Zeiten der Erwerbstätigkeit ohne Bezug von Leistungen nach dem AsylbLG sind nicht auf die 36-Monats-Frist nach § 2 Abs. 1 AsylbLG anzurechnen.

 

Schlagwörter: D (A), Asylbewerberleistungsgesetz, 36-Monats-Frist, Erwerbstätigkeit, Gleichheitsgrundsatz
Normen: AsylbLG § 2 Abs. 1; GG Art. 3
Auszüge:

Zeiten der Erwerbstätigkeit ohne Bezug von Leistungen nach dem AsylbLG sind nicht auf die 36-Monats-Frist nach § 2 Abs. 1 AsylbLG anzurechnen.

(Leitsatz der Redaktion)

 

Nach § 2 Abs. 1 AsylbLG ist abweichend von den §§ 3 - 7 AsylbLG das Zwölfte Buch des Sozialgesetzbuches (SGB XII) auf Leistungsberechtigte nach dem AsylbLG entsprechend anzuwenden, die über eine Dauer von insgesamt 36 Monaten Leistungen nach § 3 AsylbLG erhalten und die Dauer des Aufenthaltes nicht rechtsmissbräuchlich selbst beeinflusst haben.

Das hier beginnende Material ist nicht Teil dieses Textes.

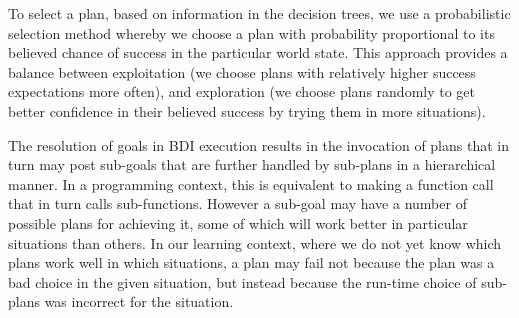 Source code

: To select a plan, based on information in the decision trees, we use a
probabilistic selection method whereby we choose a plan with
probability proportional to its believed chance of success in the
particular world state. This approach provides a balance between
exploitation (we choose plans with relatively higher success expectations
more often), and exploration (we choose plans randomly to get better
confidence in their believed success by trying them in more 
situations).

The resolution of goals in BDI execution results in 
the invocation of plans that in turn may post sub-goals that are further
handled by sub-plans in a hierarchical manner. In a programming context,
this is equivalent to making a function call that in turn calls sub-functions.
However a sub-goal may have a number of possible plans for achieving
it, some of which will work better in particular situations than
others. In our learning context, where we do not yet know which plans
work well in which situations, a plan may fail not because the plan
was a bad choice in the given situation, but instead because the
run-time choice of sub-plans was incorrect for the situation.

Die Zeiten der Erwerbstätigkeit sind bei der Erfüllung der Frist von 36 Monaten des Leistungsbezugs nach § 3 AsylbLG nicht zu berücksichtigen. Sie fallen nicht unter das Tatbestandsmerkmal des § 2 AsylbLG "Leistungen nach § 3 AsylbLG", auch nicht im Wege der Auslegung, deren Grenze stets der Wortlaut der Norm ist.

Eine Verletzung des Gleichheitssatzes nach Art. 3 GG ist gegenüber denjenigen Ausländern, die erst seit drei Jahren in Deutschland verweilen und nach dem Erhalt von Leistungen nach § 3 AsylbLG über einen Zeitraum von 36 Monaten erhöhte Leistungen beziehen, nicht ersichtlich.

Der Gesetzgeber setzt für den Erhalt erhöhter Leistungen nach § 2 AsylbLG den tatsächlichen Bezug von Leistungen nach § 3 AsylbLG über einen Zeitraum von 36 Monaten und nicht nur einen bloßen Zeitablauf oder die Dauer der Leistungsberechtigung im Sinne des § 1 AsylbLG dem Grunde nach voraus. Dieser erhöhte Bezug von Leistungen "in besonderen Fällen" stellt gegenüber dem abgesenkten Leistungsbezug nach §§ 1, 3 AsylbLG die Ausnahme dar. Mit dem Bezug abgesenkter Leistungen soll der Anreiz gemindert werden, aus wirtschaftlichen Gründen nach Deutschland zu kommen (vgl. BT-Drucksache 12/5008, 13). Wenngleich der abgesenkte Leistungsbezug insbesondere bei gerade eingereisten Personen diese Signalwirkung entfalten dürfte, gilt der Sinn und Zweck der Norm grundsätzlich auch bei schon langjährig in der BRD lebenden und womöglich erwerbstätigen Ausländern, die erst spät von staatlichen Sozialleistungen (wieder) abhängig werden.

Darüber hinaus kommt dem Gesetzgeber bei der Regelung der Leistungsverwaltung im Allgemeinen und für den in dem AsylbLG bezeichneten Personenkreis, die nicht über einen verfestigten Aufenthalt in der BRD verfügen, im Besonderen ein weitreichender Gestaltungsspielraum zu, den Bedarf an sozialer Integration in seiner Höhe zu bemessen (vgl. hierzu Nds. OVG, Beschluss vom 27. Juni 1997, Az.: 12 L 5709/96 - Juris) und an bestimmte Merkmale zu knüpfen.